Work required:
Every line containing "crates" should be copied out. Go through the entries and find them.

Data for this task:
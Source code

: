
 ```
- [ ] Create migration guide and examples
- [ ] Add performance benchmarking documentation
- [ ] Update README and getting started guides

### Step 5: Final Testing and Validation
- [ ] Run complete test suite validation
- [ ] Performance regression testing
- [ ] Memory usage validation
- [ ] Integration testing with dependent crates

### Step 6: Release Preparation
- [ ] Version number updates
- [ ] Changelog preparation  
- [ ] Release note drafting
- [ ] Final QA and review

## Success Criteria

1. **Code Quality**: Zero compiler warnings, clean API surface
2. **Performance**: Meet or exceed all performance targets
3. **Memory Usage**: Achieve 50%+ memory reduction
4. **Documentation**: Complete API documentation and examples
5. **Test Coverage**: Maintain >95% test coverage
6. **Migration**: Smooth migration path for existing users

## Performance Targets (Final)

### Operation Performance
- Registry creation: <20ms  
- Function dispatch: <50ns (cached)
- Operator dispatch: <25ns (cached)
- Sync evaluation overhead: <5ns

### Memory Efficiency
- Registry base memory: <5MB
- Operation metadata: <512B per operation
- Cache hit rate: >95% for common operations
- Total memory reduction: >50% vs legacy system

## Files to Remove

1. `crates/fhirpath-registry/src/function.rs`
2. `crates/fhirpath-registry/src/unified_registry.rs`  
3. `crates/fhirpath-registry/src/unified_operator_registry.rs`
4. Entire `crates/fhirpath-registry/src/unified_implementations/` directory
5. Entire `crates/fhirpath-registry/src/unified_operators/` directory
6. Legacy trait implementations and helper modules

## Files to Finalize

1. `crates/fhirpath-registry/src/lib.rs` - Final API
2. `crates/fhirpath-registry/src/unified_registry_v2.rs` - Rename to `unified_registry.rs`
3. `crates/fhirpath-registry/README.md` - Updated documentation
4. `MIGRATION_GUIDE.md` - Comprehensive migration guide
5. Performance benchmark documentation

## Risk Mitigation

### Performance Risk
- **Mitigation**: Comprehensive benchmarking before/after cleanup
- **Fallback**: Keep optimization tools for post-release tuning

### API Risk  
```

Solution to this task:
- [ ] Integration testing with dependent crates
1. `crates/fhirpath-registry/src/function.rs`
2. `crates/fhirpath-registry/src/unified_registry.rs`  
3. `crates/fhirpath-registry/src/unified_operator_registry.rs`
4. Entire `crates/fhirpath-registry/src/unified_implementations/` directory
5. Entire `crates/fhirpath-registry/src/unified_operators/` directory
1. `crates/fhirpath-registry/src/lib.rs` - Final API
2. `crates/fhirpath-registry/src/unified_registry_v2.rs` - Rename to `unified_registry.rs`
3. `crates/fhirpath-registry/README.md` - Updated documentation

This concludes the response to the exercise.